Auréolé d’une certaine gloriole académique (trois David di Donatello, les Césars locaux), candidat italien aux Oscars (sans sélection), La Prima cosa bella est pourtant un film plutôt ingrat, il n’a pas le physique facile. Si l’on y croise certes quelques jolis minois (Micaela Ramazzotti, bien sûr), des silhouettes en robe d’été dont l’étoffe fleurie frémit dans le vent chaud, c’est au prix d’une mise en scène laborieuse. Il y avait longtemps que la lourdeur et l’inertie de la caméra n’étaient apparues aussi clairement à l’image. L’ampleur des travellings, des mouvements de Dolly labellisés Cinecitta n’y peuvent rien et contribuent plutôt à renvoyer à un filmage à l’ancienne, que l’on croyait disparu, une opulence, un premier degré qui fut appelé, à une certaine époque, cinéma de papa. Le retour sur les années soixante-dix se colore d’un jaunâtre paresseux, les mouvements de caméra solennels le disputent aux effets de lumières cheap (voir les éclairs qui apparaissent depuis une chambre de l’hôtel), les acteurs sont à tort et à travers et pourtant, indéniablement, ça fonctionne. Comment un film qui n’a, semble-t-il, rien pour lui, fait-il donc pour se rendre si aimable ?

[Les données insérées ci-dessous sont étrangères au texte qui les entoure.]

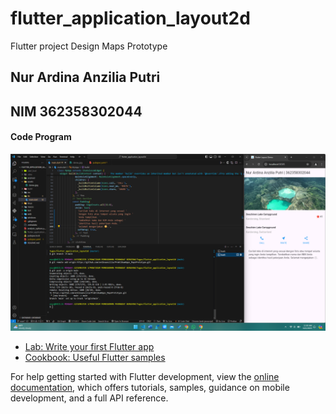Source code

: # flutter_application_layout2d

Flutter project Design Maps Prototype
## Nur Ardina Anzilia Putri
## NIM 362358302044


#### Code Program

![code](assets/Screenshot%202024-10-01%20115014.png)


- [Lab: Write your first Flutter app](https://docs.flutter.dev/get-started/codelab)
- [Cookbook: Useful Flutter samples](https://docs.flutter.dev/cookbook)

For help getting started with Flutter development, view the
[online documentation](https://docs.flutter.dev/), which offers tutorials,
samples, guidance on mobile development, and a full API reference.
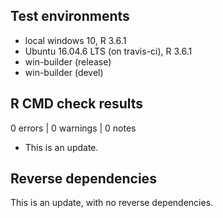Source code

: ## Test environments

* local windows 10, R 3.6.1
* Ubuntu 16.04.6 LTS (on travis-ci), R 3.6.1
* win-builder (release)
* win-builder (devel)

## R CMD check results

0 errors | 0 warnings | 0 notes

* This is an update.

## Reverse dependencies

This is an update, with no reverse dependencies.
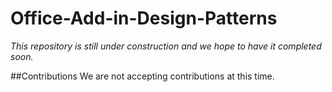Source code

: # Office-Add-in-Design-Patterns
*This repository is still under construction and we hope to have it completed soon.*

##Contributions
We are not accepting contributions at this time.
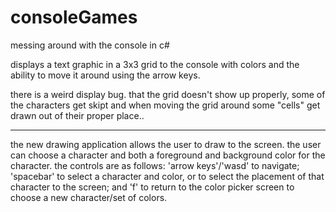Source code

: # consoleGames
messing around with the console in c#


displays a text graphic in a 3x3 grid to the console with colors and the ability to move it around using the arrow keys.

there is a weird display bug. that the grid doesn't show up properly, some of the characters get skipt 
and when moving the grid around some "cells" get drawn out of their proper place.. 

************************************************************************
the new drawing application allows the user to draw to the screen. the user can choose a character and both a foreground and background color for the character. the controls are as follows: 'arrow keys'/'wasd' to navigate; 'spacebar' to select a character and color, or to select the placement of that character to the screen; and 'f' to return to the color picker screen to choose a new character/set of colors.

Le récit s’écoule sur deux temporalités qui ont voix égale au chapitre et qui s’entrecroisent du début à la fin. C’est une forme simple, vue récemment dans Blue valentine (Derek Cianfrance), et à l’efficacité évidente puisqu’elle permet d’éclairer chaque période à la lumière de l’autre, de doubler l’identification aux personnages d’une intimité particulière, celle de la mémoire, solution facile pour figurer au cinéma la pénétration du passé qui se tapit derrière chacun de nos actes.

Anna, beauté fatale, fatiguée des petites humeurs de son mari atrabilaire, laid et adjudant, attrape ses deux enfants et s’installe à l’hôtel en quête de liberté et de papiers peints plus chics. Ses futurs amants ne seront guère plus affables pourtant et le doute va s’insinuer dans l’esprit de son fils Bruno quant à la vertu intacte de sa maman. De figurations sur les plateaux de Dino Risi en petits boulots pour lesquels elle se révèle moyennement compétente, elle parvient toutefois à s’en sortir. Les années soixante-dix battent leur plein et Nicola di Bari beugle ses sentiments dégoulinants aux oreilles de l’Italie. De nos jours, Bruno et sa sœur Valeria retournent à Livourne, cité de leur enfance, pour retrouver leur mère à l’hospice, touchée par une maladie qui aura bientôt raison d’elle. A coup de révélations des secrets familiaux et de larmoyantes comptines chantées en choeur, la petite famille se réunit dans une grande larme finale.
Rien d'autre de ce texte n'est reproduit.